Stored dataset items

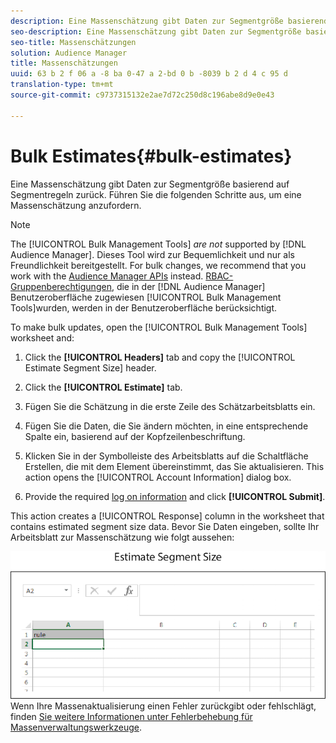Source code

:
 ```yaml
---
description: Eine Massenschätzung gibt Daten zur Segmentgröße basierend auf Segmentregeln zurück. Führen Sie die folgenden Schritte aus, um eine Massenschätzung anzufordern.
seo-description: Eine Massenschätzung gibt Daten zur Segmentgröße basierend auf Segmentregeln zurück. Führen Sie die folgenden Schritte aus, um eine Massenschätzung anzufordern.
seo-title: Massenschätzungen
solution: Audience Manager
title: Massenschätzungen
uuid: 63 b 2 f 06 a -8 ba 0-47 a 2-bd 0 b -8039 b 2 d 4 c 95 d
translation-type: tm+mt
source-git-commit: c9737315132e2ae7d72c250d8c196abe8d9e0e43

---
```



# Bulk Estimates{#bulk-estimates}

Eine Massenschätzung gibt Daten zur Segmentgröße basierend auf Segmentregeln zurück. Führen Sie die folgenden Schritte aus, um eine Massenschätzung anzufordern.

<!-- 

t_bulk_estimates.xml

 -->

>[!NOTE]
>
>The [!UICONTROL Bulk Management Tools] *are not* supported by [!DNL Audience Manager]. Dieses Tool wird zur Bequemlichkeit und nur als Freundlichkeit bereitgestellt. For bulk changes, we recommend that you work with the [Audience Manager APIs](../../api/rest-api-main/aam-api-getting-started.md) instead. [RBAC-Gruppenberechtigungen,](../../features/administration/administration-overview.md) die in der [!DNL Audience Manager] Benutzeroberfläche zugewiesen [!UICONTROL Bulk Management Tools]wurden, werden in der Benutzeroberfläche berücksichtigt.

To make bulk updates, open the [!UICONTROL Bulk Management Tools] worksheet and:

1. Click the **[!UICONTROL Headers]** tab and copy the [!UICONTROL Estimate Segment Size] header.
1. Click the **[!UICONTROL Estimate]** tab.
1. Fügen Sie die Schätzung in die erste Zeile des Schätzarbeitsblatts ein.
1. Fügen Sie die Daten, die Sie ändern möchten, in eine entsprechende Spalte ein, basierend auf der Kopfzeilenbeschriftung.
1. Klicken Sie in der Symbolleiste des Arbeitsblatts auf die Schaltfläche Erstellen, die mit dem Element übereinstimmt, das Sie aktualisieren.
This action opens the [!UICONTROL Account Information] dialog box.

1. Provide the required [log on information](../../reference/bulk-management-tools/bulk-management-intro.md#auth-reqs) and click **[!UICONTROL Submit]**.

This action creates a [!UICONTROL Response] column in the worksheet that contains estimated segment size data. Bevor Sie Daten eingeben, sollte Ihr Arbeitsblatt zur Massenschätzung wie folgt aussehen:

![](assets/estimate.png)Wenn Ihre Massenaktualisierung einen Fehler zurückgibt oder fehlschlägt, finden [Sie weitere Informationen unter Fehlerbehebung für Massenverwaltungswerkzeuge](../../reference/bulk-management-tools/bulk-troubleshooting.md).


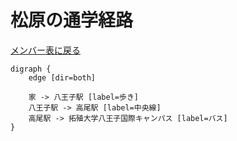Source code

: # 松原の通学経路

[メンバー表に戻る](member.md#メンバー表)

```graphviz
digraph {
    edge [dir=both]

    家 -> 八王子駅 [label=歩き]
    八王子駅 -> 高尾駅 [label=中央線]
    高尾駅 -> 拓殖大学八王子国際キャンパス [label=バス]
}
```
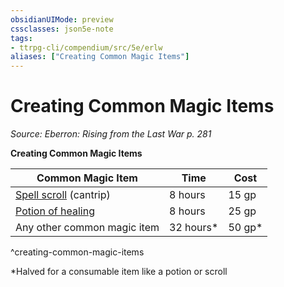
 ```yaml
---
obsidianUIMode: preview
cssclasses: json5e-note
tags:
- ttrpg-cli/compendium/src/5e/erlw
aliases: ["Creating Common Magic Items"]
---
```

# Creating Common Magic Items
*Source: Eberron: Rising from the Last War p. 281* 

**Creating Common Magic Items**

| Common Magic Item | Time | Cost |
|-------------------|------|------|
| [Spell scroll](Misc%20Files/CLI/compendium/items/spell-scroll-xdmg.md) (cantrip) | 8 hours | 15 gp |
| [Potion of healing](Misc%20Files/CLI/compendium/items/potion-of-healing-xdmg.md) | 8 hours | 25 gp |
| Any other common magic item | 32 hours* | 50 gp* |
^creating-common-magic-items

*Halved for a consumable item like a potion or scroll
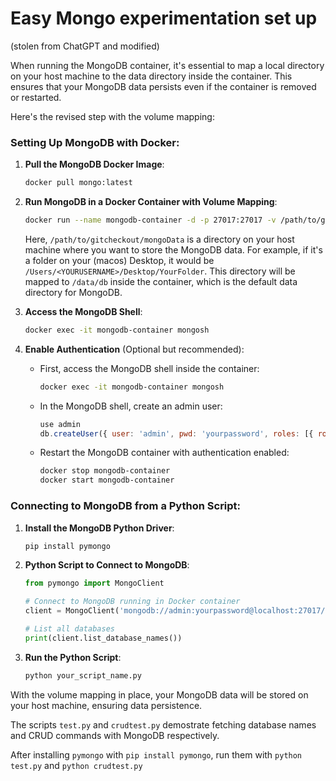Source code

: # Easy Mongo experimentation set up

(stolen from ChatGPT and modified)

When running the MongoDB container, it's essential to map a local directory on your host machine to the data directory inside the container. This ensures that your MongoDB data persists even if the container is removed or restarted.

Here's the revised step with the volume mapping:

### Setting Up MongoDB with Docker:

1. **Pull the MongoDB Docker Image**:
   ```bash
   docker pull mongo:latest
   ```

2. **Run MongoDB in a Docker Container with Volume Mapping**:
   ```bash
   docker run --name mongodb-container -d -p 27017:27017 -v /path/to/gitcheckout/mongoData:/data/db mongo:latest
   ```
   Here, `/path/to/gitcheckout/mongoData` is a directory on your host machine where you want to store the MongoDB data. For example, if it's a folder on your (macos) Desktop, it would be `/Users/<YOURUSERNAME>/Desktop/YourFolder`. This directory will be mapped to `/data/db` inside the container, which is the default data directory for MongoDB.

3. **Access the MongoDB Shell**:
   ```bash
   docker exec -it mongodb-container mongosh
   ```

4. **Enable Authentication** (Optional but recommended):
   - First, access the MongoDB shell inside the container:
     ```bash
     docker exec -it mongodb-container mongosh
     ```
   - In the MongoDB shell, create an admin user:
     ```javascript
     use admin
     db.createUser({ user: 'admin', pwd: 'yourpassword', roles: [{ role: 'userAdminAnyDatabase', db: 'admin' }] })
     ```
   - Restart the MongoDB container with authentication enabled:
     ```bash
     docker stop mongodb-container
     docker start mongodb-container
     ```

### Connecting to MongoDB from a Python Script:

1. **Install the MongoDB Python Driver**:
   ```bash
   pip install pymongo
   ```

2. **Python Script to Connect to MongoDB**:
   ```python
   from pymongo import MongoClient

   # Connect to MongoDB running in Docker container
   client = MongoClient('mongodb://admin:yourpassword@localhost:27017/')

   # List all databases
   print(client.list_database_names())
   ```

3. **Run the Python Script**:
   ```bash
   python your_script_name.py
   ```

With the volume mapping in place, your MongoDB data will be stored on your host machine, ensuring data persistence.


The scripts `test.py` and `crudtest.py` demostrate fetching database names and CRUD commands with MongoDB respectively.

After installing `pymongo` with `pip install pymongo`, run them with `python test.py` and `python crudtest.py`
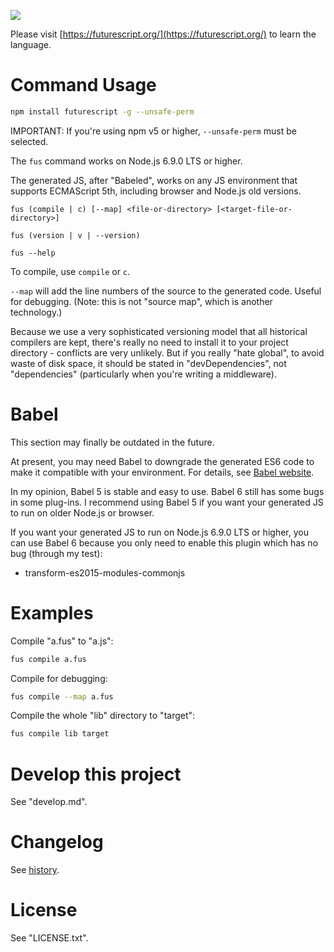 [![](https://futurescript.org/readme-splash.png)](https://futurescript.org/)

Please visit [https://futurescript.org/](https://futurescript.org/) to learn the language.

Command Usage
=============

```bash
npm install futurescript -g --unsafe-perm
```

IMPORTANT: If you're using npm v5 or higher, `--unsafe-perm` must be selected.

The `fus` command works on Node.js 6.9.0 LTS or higher.

The generated JS, after "Babeled", works on any JS environment that supports ECMAScript 5th, including browser and Node.js old versions.

```
fus (compile | c) [--map] <file-or-directory> [<target-file-or-directory>]

fus (version | v | --version)

fus --help
```

To compile, use `compile` or `c`.

`--map` will add the line numbers of the source to the generated code. Useful for debugging. (Note: this is not "source map", which is another technology.)

Because we use a very sophisticated versioning model that all historical compilers are kept, there's really no need to install it to your project directory - conflicts are very unlikely. But if you really "hate global", to avoid waste of disk space, it should be stated in "devDependencies", not "dependencies" (particularly when you're writing a middleware).

Babel
=====

This section may finally be outdated in the future.

At present, you may need Babel to downgrade the generated ES6 code to make it compatible with your environment. For details, see [Babel website](https://babeljs.io/).

In my opinion, Babel 5 is stable and easy to use. Babel 6 still has some bugs in some plug-ins. I recommend using Babel 5 if you want your generated JS to run on older Node.js or browser.

If you want your generated JS to run on Node.js 6.9.0 LTS or higher, you can use Babel 6 because you only need to enable this plugin which has no bug (through my test):

- transform-es2015-modules-commonjs

Examples
========

Compile "a.fus" to "a.js":

```bash
fus compile a.fus
```

Compile for debugging:

```bash
fus compile --map a.fus
```

Compile the whole "lib" directory to "target":

```bash
fus compile lib target
```

Develop this project
====================

See "develop.md".

Changelog
=========

See [history](https://futurescript.org/).

License
=======

See "LICENSE.txt".
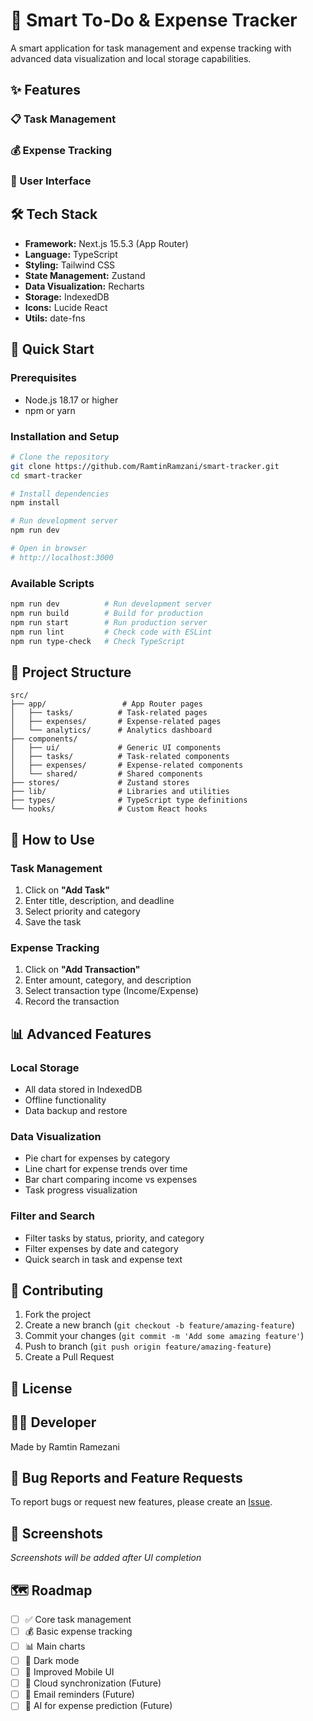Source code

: # 🎯 Smart To-Do & Expense Tracker

A smart application for task management and expense tracking with advanced data visualization and local storage capabilities.

## ✨ Features

### 📋 Task Management

### 💰 Expense Tracking

### 🎨 User Interface

## 🛠️ Tech Stack

- **Framework:** Next.js 15.5.3 (App Router)
- **Language:** TypeScript
- **Styling:** Tailwind CSS
- **State Management:** Zustand
- **Data Visualization:** Recharts
- **Storage:** IndexedDB
- **Icons:** Lucide React
- **Utils:** date-fns

## 🚀 Quick Start

### Prerequisites

- Node.js 18.17 or higher
- npm or yarn

### Installation and Setup

```bash
# Clone the repository
git clone https://github.com/RamtinRamzani/smart-tracker.git
cd smart-tracker

# Install dependencies
npm install

# Run development server
npm run dev

# Open in browser
# http://localhost:3000
```

### Available Scripts

```bash
npm run dev          # Run development server
npm run build        # Build for production
npm run start        # Run production server
npm run lint         # Check code with ESLint
npm run type-check   # Check TypeScript
```

## 📂 Project Structure

```
src/
├── app/                 # App Router pages
│   ├── tasks/          # Task-related pages
│   ├── expenses/       # Expense-related pages
│   └── analytics/      # Analytics dashboard
├── components/
│   ├── ui/             # Generic UI components
│   ├── tasks/          # Task-related components
│   ├── expenses/       # Expense-related components
│   └── shared/         # Shared components
├── stores/             # Zustand stores
├── lib/                # Libraries and utilities
├── types/              # TypeScript type definitions
└── hooks/              # Custom React hooks
```

## 🎯 How to Use

### Task Management

1. Click on **"Add Task"**
2. Enter title, description, and deadline
3. Select priority and category
4. Save the task

### Expense Tracking

1. Click on **"Add Transaction"**
2. Enter amount, category, and description
3. Select transaction type (Income/Expense)
4. Record the transaction

## 📊 Advanced Features

### Local Storage

- All data stored in IndexedDB
- Offline functionality
- Data backup and restore

### Data Visualization

- Pie chart for expenses by category
- Line chart for expense trends over time
- Bar chart comparing income vs expenses
- Task progress visualization

### Filter and Search

- Filter tasks by status, priority, and category
- Filter expenses by date and category
- Quick search in task and expense text

## 🤝 Contributing

1. Fork the project
2. Create a new branch (`git checkout -b feature/amazing-feature`)
3. Commit your changes (`git commit -m 'Add some amazing feature'`)
4. Push to branch (`git push origin feature/amazing-feature`)
5. Create a Pull Request

## 📝 License

<!--  -->

## 👨‍💻 Developer

Made by Ramtin Ramezani

## 🐛 Bug Reports and Feature Requests

To report bugs or request new features, please create an [Issue](https://github.com/RamtinRamzani/smart-tracker/issues).

## 📸 Screenshots

_Screenshots will be added after UI completion_

## 🗺️ Roadmap

- [ ] ✅ Core task management
- [ ] 💰 Basic expense tracking
- [ ] 📊 Main charts
- [ ] 🌙 Dark mode
- [ ] 📱 Improved Mobile UI
- [ ] 🔄 Cloud synchronization (Future)
- [ ] 📧 Email reminders (Future)
- [ ] 🤖 AI for expense prediction (Future)
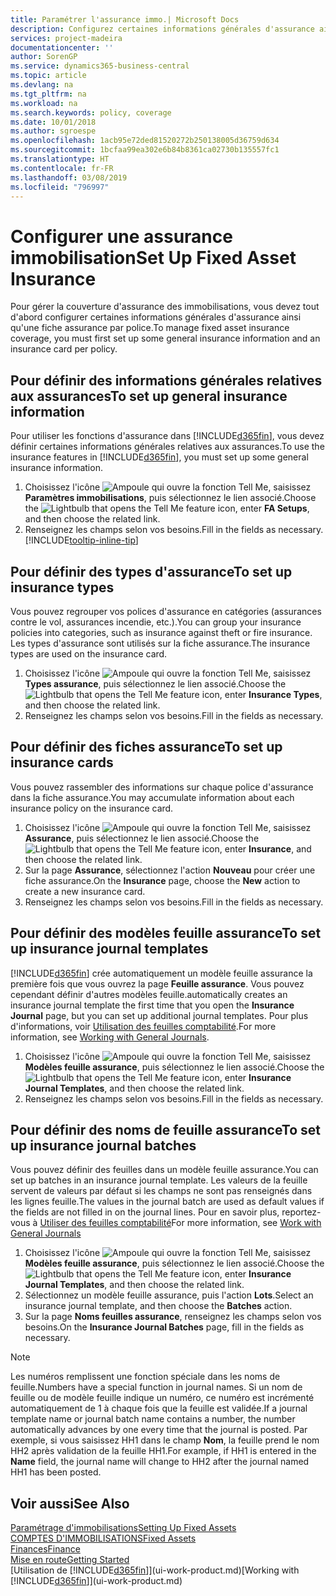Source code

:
 ```yaml
---
title: Paramétrer l'assurance immo.| Microsoft Docs
description: Configurez certaines informations générales d'assurance ainsi qu'une fiche assurance par police pour gérer la couverture d'assurance des immobilisations.
services: project-madeira
documentationcenter: ''
author: SorenGP
ms.service: dynamics365-business-central
ms.topic: article
ms.devlang: na
ms.tgt_pltfrm: na
ms.workload: na
ms.search.keywords: policy, coverage
ms.date: 10/01/2018
ms.author: sgroespe
ms.openlocfilehash: 1acb95e72ded81520272b250138005d36759d634
ms.sourcegitcommit: 1bcfaa99ea302e6b84b8361ca02730b135557fc1
ms.translationtype: HT
ms.contentlocale: fr-FR
ms.lasthandoff: 03/08/2019
ms.locfileid: "796997"
---
```

# <a name="set-up-fixed-asset-insurance"></a><span data-ttu-id="0e54d-103">Configurer une assurance immobilisation</span><span class="sxs-lookup"><span data-stu-id="0e54d-103">Set Up Fixed Asset Insurance</span></span>
<span data-ttu-id="0e54d-104">Pour gérer la couverture d'assurance des immobilisations, vous devez tout d'abord configurer certaines informations générales d'assurance ainsi qu'une fiche assurance par police.</span><span class="sxs-lookup"><span data-stu-id="0e54d-104">To manage fixed asset insurance coverage, you must first set up some general insurance information and an insurance card per policy.</span></span>

## <a name="to-set-up-general-insurance-information"></a><span data-ttu-id="0e54d-105">Pour définir des informations générales relatives aux assurances</span><span class="sxs-lookup"><span data-stu-id="0e54d-105">To set up general insurance information</span></span>
<span data-ttu-id="0e54d-106">Pour utiliser les fonctions d'assurance dans [!INCLUDE[d365fin](includes/d365fin_md.md)], vous devez définir certaines informations générales relatives aux assurances.</span><span class="sxs-lookup"><span data-stu-id="0e54d-106">To use the insurance features in [!INCLUDE[d365fin](includes/d365fin_md.md)], you must set up some general insurance information.</span></span>  

1. <span data-ttu-id="0e54d-107">Choisissez l'icône ![Ampoule qui ouvre la fonction Tell Me](media/ui-search/search_small.png "Dites-moi ce que vous voulez faire"), saisissez **Paramètres immobilisations**, puis sélectionnez le lien associé.</span><span class="sxs-lookup"><span data-stu-id="0e54d-107">Choose the ![Lightbulb that opens the Tell Me feature](media/ui-search/search_small.png "Tell me what you want to do") icon, enter **FA Setups**, and then choose the related link.</span></span>  
2. <span data-ttu-id="0e54d-108">Renseignez les champs selon vos besoins.</span><span class="sxs-lookup"><span data-stu-id="0e54d-108">Fill in the fields as necessary.</span></span> [!INCLUDE[tooltip-inline-tip](includes/tooltip-inline-tip_md.md)]  

## <a name="to-set-up-insurance-types"></a><span data-ttu-id="0e54d-109">Pour définir des types d'assurance</span><span class="sxs-lookup"><span data-stu-id="0e54d-109">To set up insurance types</span></span>
<span data-ttu-id="0e54d-110">Vous pouvez regrouper vos polices d'assurance en catégories (assurances contre le vol, assurances incendie, etc.).</span><span class="sxs-lookup"><span data-stu-id="0e54d-110">You can group your insurance policies into categories, such as insurance against theft or fire insurance.</span></span> <span data-ttu-id="0e54d-111">Les types d'assurance sont utilisés sur la fiche assurance.</span><span class="sxs-lookup"><span data-stu-id="0e54d-111">The insurance types are used on the insurance card.</span></span>

1. <span data-ttu-id="0e54d-112">Choisissez l'icône ![Ampoule qui ouvre la fonction Tell Me](media/ui-search/search_small.png "Dites-moi ce que vous voulez faire"), saisissez **Types assurance**, puis sélectionnez le lien associé.</span><span class="sxs-lookup"><span data-stu-id="0e54d-112">Choose the ![Lightbulb that opens the Tell Me feature](media/ui-search/search_small.png "Tell me what you want to do") icon, enter **Insurance Types**, and then choose the related link.</span></span>  
2. <span data-ttu-id="0e54d-113">Renseignez les champs selon vos besoins.</span><span class="sxs-lookup"><span data-stu-id="0e54d-113">Fill in the fields as necessary.</span></span>

## <a name="to-set-up-insurance-cards"></a><span data-ttu-id="0e54d-114">Pour définir des fiches assurance</span><span class="sxs-lookup"><span data-stu-id="0e54d-114">To set up insurance cards</span></span>
<span data-ttu-id="0e54d-115">Vous pouvez rassembler des informations sur chaque police d'assurance dans la fiche assurance.</span><span class="sxs-lookup"><span data-stu-id="0e54d-115">You may accumulate information about each insurance policy on the insurance card.</span></span>  

1. <span data-ttu-id="0e54d-116">Choisissez l'icône ![Ampoule qui ouvre la fonction Tell Me](media/ui-search/search_small.png "Dites-moi ce que vous voulez faire"), saisissez **Assurance**, puis sélectionnez le lien associé.</span><span class="sxs-lookup"><span data-stu-id="0e54d-116">Choose the ![Lightbulb that opens the Tell Me feature](media/ui-search/search_small.png "Tell me what you want to do") icon, enter **Insurance**, and then choose the related link.</span></span>  
2. <span data-ttu-id="0e54d-117">Sur la page **Assurance**, sélectionnez l'action **Nouveau** pour créer une fiche assurance.</span><span class="sxs-lookup"><span data-stu-id="0e54d-117">On the **Insurance** page, choose the **New** action to create a  new insurance card.</span></span>  
3. <span data-ttu-id="0e54d-118">Renseignez les champs selon vos besoins.</span><span class="sxs-lookup"><span data-stu-id="0e54d-118">Fill in the fields as necessary.</span></span>

## <a name="to-set-up-insurance-journal-templates"></a><span data-ttu-id="0e54d-119">Pour définir des modèles feuille assurance</span><span class="sxs-lookup"><span data-stu-id="0e54d-119">To set up insurance journal templates</span></span>
[!INCLUDE[d365fin](includes/d365fin_md.md)] <span data-ttu-id="0e54d-120">crée automatiquement un modèle feuille assurance la première fois que vous ouvrez la page **Feuille assurance**. Vous pouvez cependant définir d'autres modèles feuille.</span><span class="sxs-lookup"><span data-stu-id="0e54d-120">automatically creates an insurance journal template the first time that you open the **Insurance Journal** page, but you can set up additional journal templates.</span></span> <span data-ttu-id="0e54d-121">Pour plus d'informations, voir [Utilisation des feuilles comptabilité](ui-work-general-journals.md).</span><span class="sxs-lookup"><span data-stu-id="0e54d-121">For more information, see [Working with General Journals](ui-work-general-journals.md).</span></span>  

1. <span data-ttu-id="0e54d-122">Choisissez l'icône ![Ampoule qui ouvre la fonction Tell Me](media/ui-search/search_small.png "Dites-moi ce que vous voulez faire"), saisissez **Modèles feuille assurance**, puis sélectionnez le lien associé.</span><span class="sxs-lookup"><span data-stu-id="0e54d-122">Choose the ![Lightbulb that opens the Tell Me feature](media/ui-search/search_small.png "Tell me what you want to do") icon, enter **Insurance Journal Templates**, and then choose the related link.</span></span>  
2. <span data-ttu-id="0e54d-123">Renseignez les champs selon vos besoins.</span><span class="sxs-lookup"><span data-stu-id="0e54d-123">Fill in the fields as necessary.</span></span>

## <a name="to-set-up-insurance-journal-batches"></a><span data-ttu-id="0e54d-124">Pour définir des noms de feuille assurance</span><span class="sxs-lookup"><span data-stu-id="0e54d-124">To set up insurance journal batches</span></span>
<span data-ttu-id="0e54d-125">Vous pouvez définir des feuilles dans un modèle feuille assurance.</span><span class="sxs-lookup"><span data-stu-id="0e54d-125">You can set up batches in an insurance journal template.</span></span> <span data-ttu-id="0e54d-126">Les valeurs de la feuille servent de valeurs par défaut si les champs ne sont pas renseignés dans les lignes feuille.</span><span class="sxs-lookup"><span data-stu-id="0e54d-126">The values in the journal batch are used as default values if the fields are not filled in on the journal lines.</span></span> <span data-ttu-id="0e54d-127">Pour en savoir plus, reportez-vous à [Utiliser des feuilles comptabilité](ui-work-general-journals.md)</span><span class="sxs-lookup"><span data-stu-id="0e54d-127">For more information, see [Work with General Journals](ui-work-general-journals.md)</span></span>  

1. <span data-ttu-id="0e54d-128">Choisissez l'icône ![Ampoule qui ouvre la fonction Tell Me](media/ui-search/search_small.png "Dites-moi ce que vous voulez faire"), saisissez **Modèles feuille assurance**, puis sélectionnez le lien associé.</span><span class="sxs-lookup"><span data-stu-id="0e54d-128">Choose the ![Lightbulb that opens the Tell Me feature](media/ui-search/search_small.png "Tell me what you want to do") icon, enter **Insurance Journal Templates**, and then choose the related link.</span></span>  
2. <span data-ttu-id="0e54d-129">Sélectionnez un modèle feuille assurance, puis l'action **Lots**.</span><span class="sxs-lookup"><span data-stu-id="0e54d-129">Select an insurance journal template, and then choose the **Batches** action.</span></span>
3. <span data-ttu-id="0e54d-130">Sur la page **Noms feuilles assurance**, renseignez les champs selon vos besoins.</span><span class="sxs-lookup"><span data-stu-id="0e54d-130">On the **Insurance Journal Batches** page, fill in the fields as necessary.</span></span>

> [!NOTE]  
>   <span data-ttu-id="0e54d-131">Les numéros remplissent une fonction spéciale dans les noms de feuille.</span><span class="sxs-lookup"><span data-stu-id="0e54d-131">Numbers have a special function in journal names.</span></span> <span data-ttu-id="0e54d-132">Si un nom de feuille ou de modèle feuille indique un numéro, ce numéro est incrémenté automatiquement de 1 à chaque fois que la feuille est validée.</span><span class="sxs-lookup"><span data-stu-id="0e54d-132">If a journal template name or journal batch name contains a number, the number automatically advances by one every time that the journal is posted.</span></span> <span data-ttu-id="0e54d-133">Par exemple, si vous saisissez HH1 dans le champ **Nom**, la feuille prend le nom HH2 après validation de la feuille HH1.</span><span class="sxs-lookup"><span data-stu-id="0e54d-133">For example, if HH1 is entered in the **Name** field, the journal name will change to HH2 after the journal named HH1 has been posted.</span></span>

## <a name="see-also"></a><span data-ttu-id="0e54d-134">Voir aussi</span><span class="sxs-lookup"><span data-stu-id="0e54d-134">See Also</span></span>
[<span data-ttu-id="0e54d-135">Paramétrage d'immobilisations</span><span class="sxs-lookup"><span data-stu-id="0e54d-135">Setting Up Fixed Assets</span></span>](fa-setup.md)  
[<span data-ttu-id="0e54d-136">COMPTES D'IMMOBILISATIONS</span><span class="sxs-lookup"><span data-stu-id="0e54d-136">Fixed Assets</span></span>](fa-manage.md)  
[<span data-ttu-id="0e54d-137">Finances</span><span class="sxs-lookup"><span data-stu-id="0e54d-137">Finance</span></span>](finance.md)  
[<span data-ttu-id="0e54d-138">Mise en route</span><span class="sxs-lookup"><span data-stu-id="0e54d-138">Getting Started</span></span>](product-get-started.md)  
<span data-ttu-id="0e54d-139">[Utilisation de [!INCLUDE[d365fin](includes/d365fin_md.md)]](ui-work-product.md)</span><span class="sxs-lookup"><span data-stu-id="0e54d-139">[Working with [!INCLUDE[d365fin](includes/d365fin_md.md)]](ui-work-product.md)</span></span>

## [ABOUT THIS EXERCISE]
All lines above containing the string "latest": copy each one.

## [EXERCISE RESULT]
   docker pull mongo:latest
   docker run --name mongodb-container -d -p 27017:27017 -v /path/to/gitcheckout/mongoData:/data/db mongo:latest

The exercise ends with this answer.